Va detto, per altro, che i toni intorno all’operazione sono molto soft. Ufficialmente nessun commento da Atlantia; ma fonti vicine alla società declassano la mossa a pura operazione finanziaria, compiuta dopo l’acquisizione dell’aeroporto francese di Nizza, e sfruttando l’offerta di Amber di vendere la propria quota a sconto rispetto alle valutazioni di mercato. Operazione che non avrebbe toni ostili, non preluderebbe a salire ancora e arriverebbe al punto che la società guidata dall’amministratore delegato Giovanni Castellucci (che ben conosce Marchi) non sostituirebbe nemmeno i due consiglieri di minoranza che Amber ha in cda.

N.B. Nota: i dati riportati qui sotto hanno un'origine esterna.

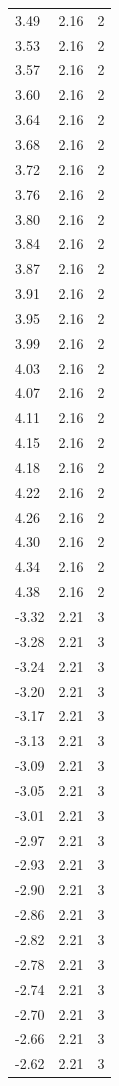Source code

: \begin{longtable}{lrr}
  3.49 & 2.16 & 2 \\
  3.53 & 2.16 & 2 \\
  3.57 & 2.16 & 2 \\
  3.60 & 2.16 & 2 \\
  3.64 & 2.16 & 2 \\
  3.68 & 2.16 & 2 \\
  3.72 & 2.16 & 2 \\
  3.76 & 2.16 & 2 \\
  3.80 & 2.16 & 2 \\
  3.84 & 2.16 & 2 \\
  3.87 & 2.16 & 2 \\
  3.91 & 2.16 & 2 \\
  3.95 & 2.16 & 2 \\
  3.99 & 2.16 & 2 \\
  4.03 & 2.16 & 2 \\
  4.07 & 2.16 & 2 \\
  4.11 & 2.16 & 2 \\
  4.15 & 2.16 & 2 \\
  4.18 & 2.16 & 2 \\
  4.22 & 2.16 & 2 \\
  4.26 & 2.16 & 2 \\
  4.30 & 2.16 & 2 \\
  4.34 & 2.16 & 2 \\
  4.38 & 2.16 & 2 \\
  -3.32 & 2.21 & 3 \\
  -3.28 & 2.21 & 3 \\
  -3.24 & 2.21 & 3 \\
  -3.20 & 2.21 & 3 \\
  -3.17 & 2.21 & 3 \\
  -3.13 & 2.21 & 3 \\
  -3.09 & 2.21 & 3 \\
  -3.05 & 2.21 & 3 \\
  -3.01 & 2.21 & 3 \\
  -2.97 & 2.21 & 3 \\
  -2.93 & 2.21 & 3 \\
  -2.90 & 2.21 & 3 \\
  -2.86 & 2.21 & 3 \\
  -2.82 & 2.21 & 3 \\
  -2.78 & 2.21 & 3 \\
  -2.74 & 2.21 & 3 \\
  -2.70 & 2.21 & 3 \\
  -2.66 & 2.21 & 3 \\
  -2.62 & 2.21 & 3 \\

\end{longtable}
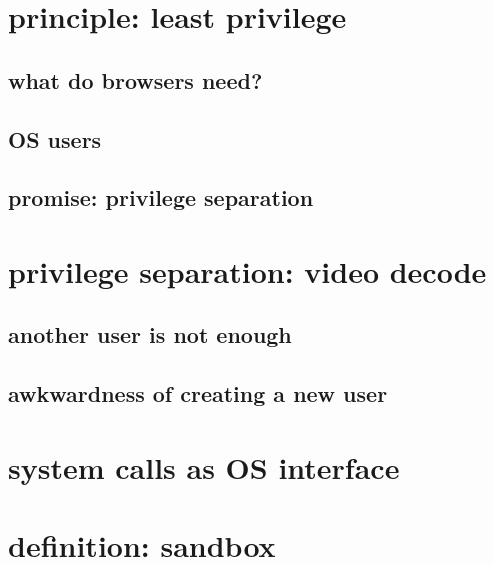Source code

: \graphicspath{{./figures/}}
\usepackage[outputdir=latex.out]{minted}
\title{}
\date{}

\begin{frame}
    \titlepage
\end{frame}



\section{principle: least privilege}


\subsection{what do browsers need?}


\subsection{OS users}


\subsection{promise: privilege separation}


\section{privilege separation: video decode}


\subsection{another user is not enough}


\subsection{awkwardness of creating a new user}


\section{system calls as OS interface}


\section{definition: sandbox}


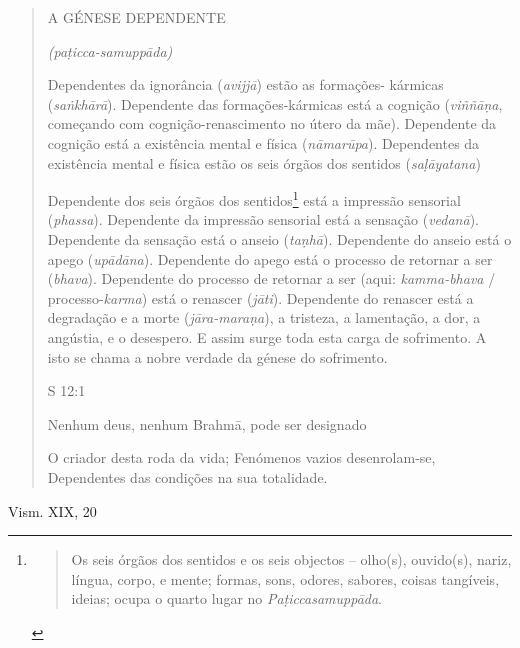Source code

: \begin{quote}
A GÉNESE DEPENDENTE

\emph{(paṭicca-samuppāda)}

Dependentes da ignorância (\emph{avijjā}) estão as formações- kármicas (\emph{saṅkhārā}). Dependente das formações-kármicas está a cognição (\emph{viññāṇa}, começando com cognição-renascimento no útero da mãe). Dependente da cognição está a existência mental e física (\emph{nāmarūpa}). Dependentes da existência mental e física estão os seis órgãos dos sentidos (\emph{saḷāyatana})

Dependente dos seis órgãos dos sentidos\footnote{\begin{quote}
  Os seis órgãos dos sentidos e os seis objectos -- olho(s), ouvido(s), nariz, língua, corpo, e mente; formas, sons, odores, sabores, coisas tangíveis, ideias; ocupa o quarto lugar no \emph{Paṭiccasamuppāda}.
  \end{quote}} está a impressão sensorial (\emph{phassa}). Dependente da impressão sensorial está a sensação (\emph{vedanā}). Dependente da sensação está o anseio (\emph{taṇhā}). Dependente do anseio está o apego (\emph{upādāna}). Dependente do apego está o processo de retornar a ser (\emph{bhava}). Dependente do processo de retornar a ser (aqui: \emph{kamma-bhava} / processo-\emph{karma}) está o renascer (\emph{jāti}). Dependente do renascer está a degradação e a morte (\emph{jāra-maraṇa}), a tristeza, a lamentação, a dor, a angústia, e o desespero. E assim surge toda esta carga de sofrimento. A isto se chama a nobre verdade da génese do sofrimento.

S 12:1

Nenhum deus, nenhum Brahmā, pode ser designado

O criador desta roda da vida; Fenómenos vazios desenrolam-se, Dependentes das condições na sua totalidade.
\end{quote}

Vism. XIX, 20

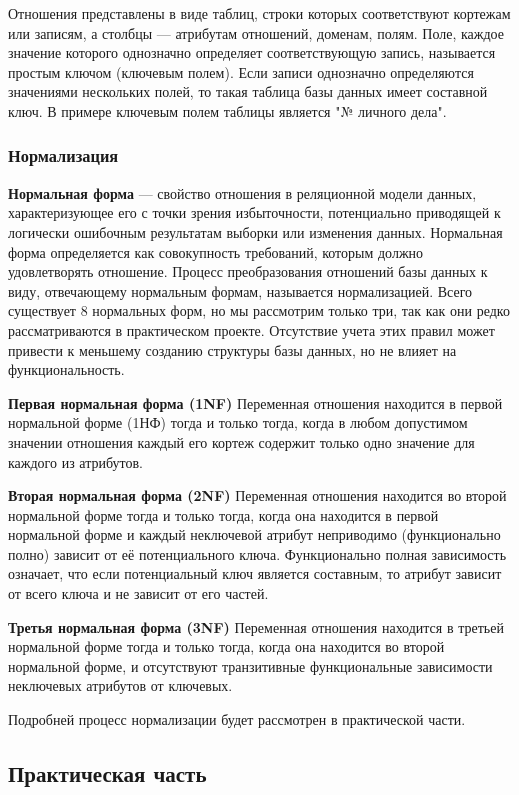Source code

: \documentclass[a4paper]{article}
\begin{document}
Отношения представлены в виде таблиц, строки которых соответствуют кортежам или записям, а столбцы --- атрибутам отношений, доменам, полям. Поле, каждое значение которого однозначно определяет соответствующую запись, называется простым ключом (ключевым полем). Если записи однозначно определяются значениями нескольких полей, то такая таблица базы данных имеет составной ключ. В примере ключевым полем таблицы является "№ личного дела".

\subsubsection{Нормализация}

\textbf{Нормальная форма} --- свойство отношения в реляционной модели данных, характеризующее его с точки зрения избыточности, потенциально приводящей к логически ошибочным результатам выборки или изменения данных. Нормальная форма определяется как совокупность требований, которым должно удовлетворять отношение. Процесс преобразования отношений базы данных к виду, отвечающему нормальным формам, называется нормализацией. Всего существует 8 нормальных форм, но мы рассмотрим только три, так как они редко рассматриваются в практическом проекте. Отсутствие учета этих правил может привести к меньшему созданию структуры базы данных, но не влияет на функциональность.

\textbf{Первая нормальная форма (1NF)} Переменная отношения находится в первой нормальной форме (1НФ) тогда и только тогда, когда в любом допустимом значении отношения каждый его кортеж содержит только одно значение для каждого из атрибутов.

\textbf{Вторая нормальная форма (2NF)} Переменная отношения находится во второй нормальной форме тогда и только тогда, когда она находится в первой нормальной форме и каждый неключевой атрибут неприводимо (функционально полно) зависит от её потенциального ключа. Функционально полная зависимость означает, что если потенциальный ключ является составным, то атрибут зависит от всего ключа и не зависит от его частей.

\textbf{Третья нормальная форма (3NF)} Переменная отношения находится в третьей нормальной форме тогда и только тогда, когда она находится во второй нормальной форме, и отсутствуют транзитивные функциональные зависимости неключевых атрибутов от ключевых.

Подробней процесс нормализации будет рассмотрен в практической части.
\subsection{Практическая часть}
\end{document}
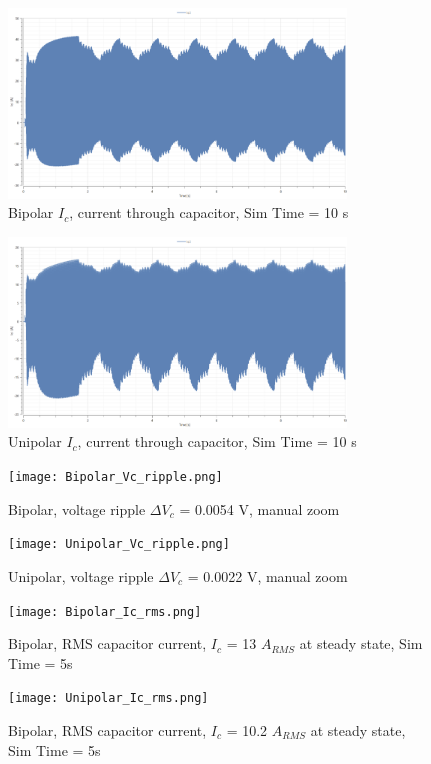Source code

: \documentclass[12pt,twoside]{scrartcl}
\begin{document}
\begin{figure}[htp]
    \centering
    \includegraphics[width=0.8\textwidth]{Bipolar_Ic_10.png}
    \caption{Bipolar $I_c$, current through capacitor, Sim Time = 10 s}
    \label{fig:BipolarIc10}
\end{figure}
\begin{figure}[htp]
    \centering
    \includegraphics[width=0.8\textwidth]{Unipolar_Ic_10.png}
    \caption{Unipolar $I_c$, current through capacitor, Sim Time = 10 s}
    \label{fig:UnipolarIc10}
\end{figure}
\begin{figure}[htp]
    \centering
    \texttt{[image: Bipolar\_Vc\_ripple.png]}
    \caption{Bipolar, voltage ripple $\Delta V_c$ = 0.0054 V, manual zoom}
    \label{fig:BipolarVcripple}
\end{figure}
\begin{figure}[htp]
    \centering
    \texttt{[image: Unipolar\_Vc\_ripple.png]}
    \caption{Unipolar, voltage ripple $\Delta V_c$ = 0.0022 V, manual zoom}
    \label{fig:UnipolarVcripple}
\end{figure}
\begin{figure}[htp]
    \centering
    \texttt{[image: Bipolar\_Ic\_rms.png]}
    \caption{Bipolar, RMS capacitor current, $I_c$ = 13 $A_{RMS}$ at steady state, Sim Time = 5s}
    \label{fig:BipolarIcRMS}
\end{figure}
\begin{figure}[htp]
    \centering
    \texttt{[image: Unipolar\_Ic\_rms.png]}
    \caption{Bipolar, RMS capacitor current, $I_c$ = 10.2 $A_{RMS}$ at steady state, Sim Time = 5s}
    \label{fig:UnipolarIcRMS}
\end{figure}
\newpage
\end{document}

Va aggiunto che la situazione di controllo appare al momento saldamente nelle mani di Marchi. Finint ha rinnovato il 15 aprile per altri tre anni, fino all’8 ottobre 2019, il patto parasociale che la lega al fondo infrastrutturale Star Holdings di Morgan Stanley, in origine in scadenza il mese prossimo. Nella versione aggiornata a giugno, con l’incorporazione in Agorà delle quote Save detenute nelle scatole Sviluppo 73, 90 e 91, il patto lega le due parti sul 59% di Save, sia per il 51,2% della controllata Marco Polo Holding, sia per il 7,8% detenuto direttamente da Agorà , di cui Finint e Star Holding detengono il 57% e il 43%. In compenso c’è chi fa notare il rovescio della medaglia. Il rinnovo del patto per tre anni lascia tuttavia aperta una finestra d’uscita per Morgan Stanley a gennaio 2018. E se pur Marchi avrebbe già ora i soci capaci di subentrare, non manca chi sottolinea come il blitz di Atlantia arrivi al culmine di un’estate dominata in controluce dal tema divorzio tra i due fondatori di Finanziaria internazionale, Enrico Marchi e Andrea De Vido. Intorno alla sostanza dei debiti per 70 milioni che De Vido avrebbe accumulato sul fronte personale in investimenti rivelatisi errati. Con la necessità di uscire dalla partnership storica con Marchi, per avere le risorse con cui chiudere i prestiti, per 35 milioni concessi da una Veneto Banca che non può essere paziente come in passato. La vendita di Save potrebbe essere la soluzione più rapida. Ma per Marchi la società aeroportuale è partecipazione strategica. L’alternativa passa per un piano che trovi in un anno soci alternativi o quoti Finint. Ma intanto il clima d’incertezza che la vicenda apre intorno alla corazzata Finint apre secondo alcune interpretazioni uno schema. Quello di chi vede l’Atlantia dei Benetton nel ruolo di chi ha risorse e tempo per entrare e vedere se in Save non si potrà andare oltre la pura operazione finanziaria.